Dataset records:
-- Opening Marker --

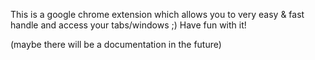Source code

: This is a google chrome extension which allows you to very easy & fast handle and access your tabs/windows ;)
Have fun with it!

(maybe there will be a documentation in the future)
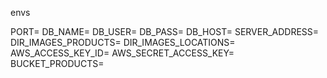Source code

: envs

PORT=
DB_NAME=
DB_USER=
DB_PASS=
DB_HOST=
SERVER_ADDRESS=
DIR_IMAGES_PRODUCTS=
DIR_IMAGES_LOCATIONS=
AWS_ACCESS_KEY_ID=
AWS_SECRET_ACCESS_KEY=
BUCKET_PRODUCTS=
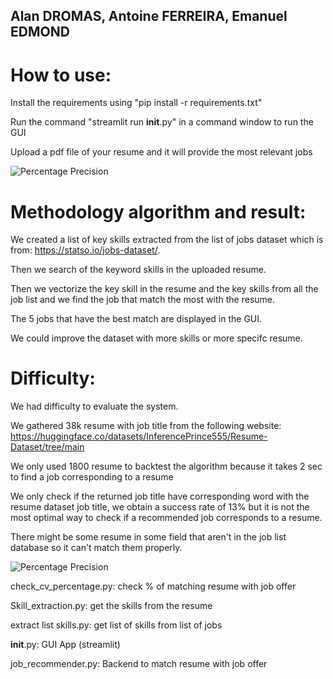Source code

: ## Alan DROMAS, Antoine FERREIRA, Emanuel EDMOND


# How to use:
Install the requirements using "pip install -r requirements.txt"

Run the command "streamlit run __init__.py" in a command window to run the GUI

Upload a pdf file of your resume and it will provide the most relevant jobs

![Percentage Precision](https://raw.githubusercontent.com/DROMASAlan/Job-Recommendation/main/Capture%20d'%C3%A9cran%202024-01-18%20164717.png)

# Methodology algorithm and result:

We created a list of key skills extracted from the list of jobs dataset which is from: https://statso.io/jobs-dataset/.

Then we search of the keyword skills in the uploaded resume.

Then we vectorize the key skill in the resume and the key skills from all the job list and we find the job that match the most with the resume.

The 5 jobs that have the best match are displayed in the GUI.

We could improve the dataset with more skills or more specifc resume.

# Difficulty:

We had difficulty to evaluate the system.

We gathered 38k resume with job title from the following website: https://huggingface.co/datasets/InferencePrince555/Resume-Dataset/tree/main

We only used 1800 resume to backtest the algorithm because it takes 2 sec to find a job corresponding to a resume

We only check if the returned job title have corresponding word with the resume dataset job title, we obtain a success rate of 13% but it is not the most optimal way to check if a recommended job corresponds to a resume.

There might be some resume in some field that aren't in the job list database so it can't match them properly.

![Percentage Precision](https://raw.githubusercontent.com/DROMASAlan/Job-Recommendation/main/Capture%20d'%C3%A9cran%202024-01-18%20153041.png)


check_cv_percentage.py: check % of matching resume with job offer

Skill_extraction.py: get the skills from the resume

extract list skills.py: get list of skills from list of jobs

__init__.py: GUI App (streamlit)

job_recommender.py: Backend to match resume with job offer


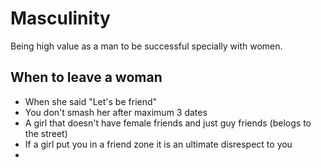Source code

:# Masculinity

Being high value as a man to be successful specially with women.

## When to leave a woman

* When she said "Let's be friend"
* You don't smash her after maximum 3 dates
* A girl that doesn't have female friends and just guy friends (belogs to the street)
* If a girl put you in a friend zone it is an ultimate disrespect to you
*
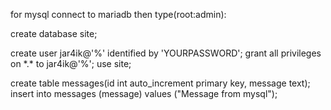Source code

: for mysql
connect to mariadb then type(root:admin):

create database site;

create user jar4ik@'%' identified by 'YOURPASSWORD';
grant all privileges on \*.\* to jar4ik@'%';
use site;

create table messages(id int auto_increment primary key, message text);
insert into messages (message) values ("Message from mysql");
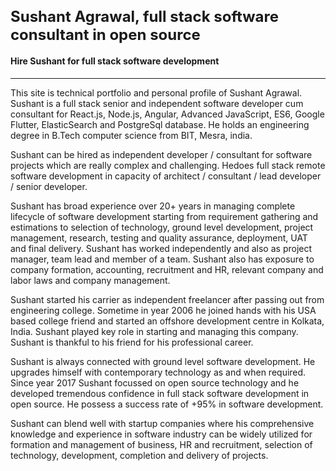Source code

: # Sushant Agrawal, full stack software consultant in open source 
#### Hire Sushant for full stack software development
---

This site is technical portfolio and personal profile of Sushant Agrawal. Sushant is a full stack senior and independent software developer cum consultant for React.js, Node.js, Angular, Advanced JavaScript, ES6, Google Flutter, ElasticSearch and PostgreSql database. He holds an engineering degree in B.Tech computer science from BIT, Mesra, india. 

Sushant can be hired as independent developer / consultant for software projects which are really complex and challenging. Hedoes full stack remote software development in capacity of architect / consultant / lead developer / senior developer.

Sushant has broad experience over 20+ years in managing complete lifecycle of software development starting from requirement gathering and estimations to selection of technology, ground level development, project management, research, testing and quality assurance, deployment, UAT and final delivery. Sushant has worked independently and also as project manager, team lead and member of a team. Sushant also has exposure to company formation, accounting, recruitment and HR, relevant company and labor laws and company management.

Sushant started his carrier as independent freelancer after passing out from engineering college. Sometime in year 2006 he joined hands with his USA based college friend and started an offshore development centre in Kolkata, India. Sushant played key role in starting and managing this company. Sushant is thankful to his friend for his professional career.

Sushant is always connected with ground level software development. He upgrades himself with contemporary technology as and when required. Since year 2017 Sushant focussed on open source technology and he developed tremendous confidence in full stack software development in open source. He possess a success rate of +95% in software development.

Sushant can blend well with startup companies where his comprehensive knowledge and experience in software industry can be widely utilized for formation and management of business, HR and recruitment, selection of technology, development, completion and delivery of projects.

<style>
    h1 {
        font-size: 1.5rem;
    }
</style>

-- Closing Marker --

Exact copy, no pictures. Write out the lines in the entries above, starting with the line with "Being high value" and going on through the line with "Sushant can be", keeping both.

EXERCISE ANSWER:
Being high value as a man to be successful specially with women.

## When to leave a woman

* When she said "Let's be friend"
* You don't smash her after maximum 3 dates
* A girl that doesn't have female friends and just guy friends (belogs to the street)
* If a girl put you in a friend zone it is an ultimate disrespect to you
*
Source code

: for mysql
connect to mariadb then type(root:admin):

create database site;

create user jar4ik@'%' identified by 'YOURPASSWORD';
grant all privileges on \*.\* to jar4ik@'%';
use site;

create table messages(id int auto_increment primary key, message text);
insert into messages (message) values ("Message from mysql");
Source code

: # Sushant Agrawal, full stack software consultant in open source 
#### Hire Sushant for full stack software development
---

This site is technical portfolio and personal profile of Sushant Agrawal. Sushant is a full stack senior and independent software developer cum consultant for React.js, Node.js, Angular, Advanced JavaScript, ES6, Google Flutter, ElasticSearch and PostgreSql database. He holds an engineering degree in B.Tech computer science from BIT, Mesra, india. 

Sushant can be hired as independent developer / consultant for software projects which are really complex and challenging. Hedoes full stack remote software development in capacity of architect / consultant / lead developer / senior developer.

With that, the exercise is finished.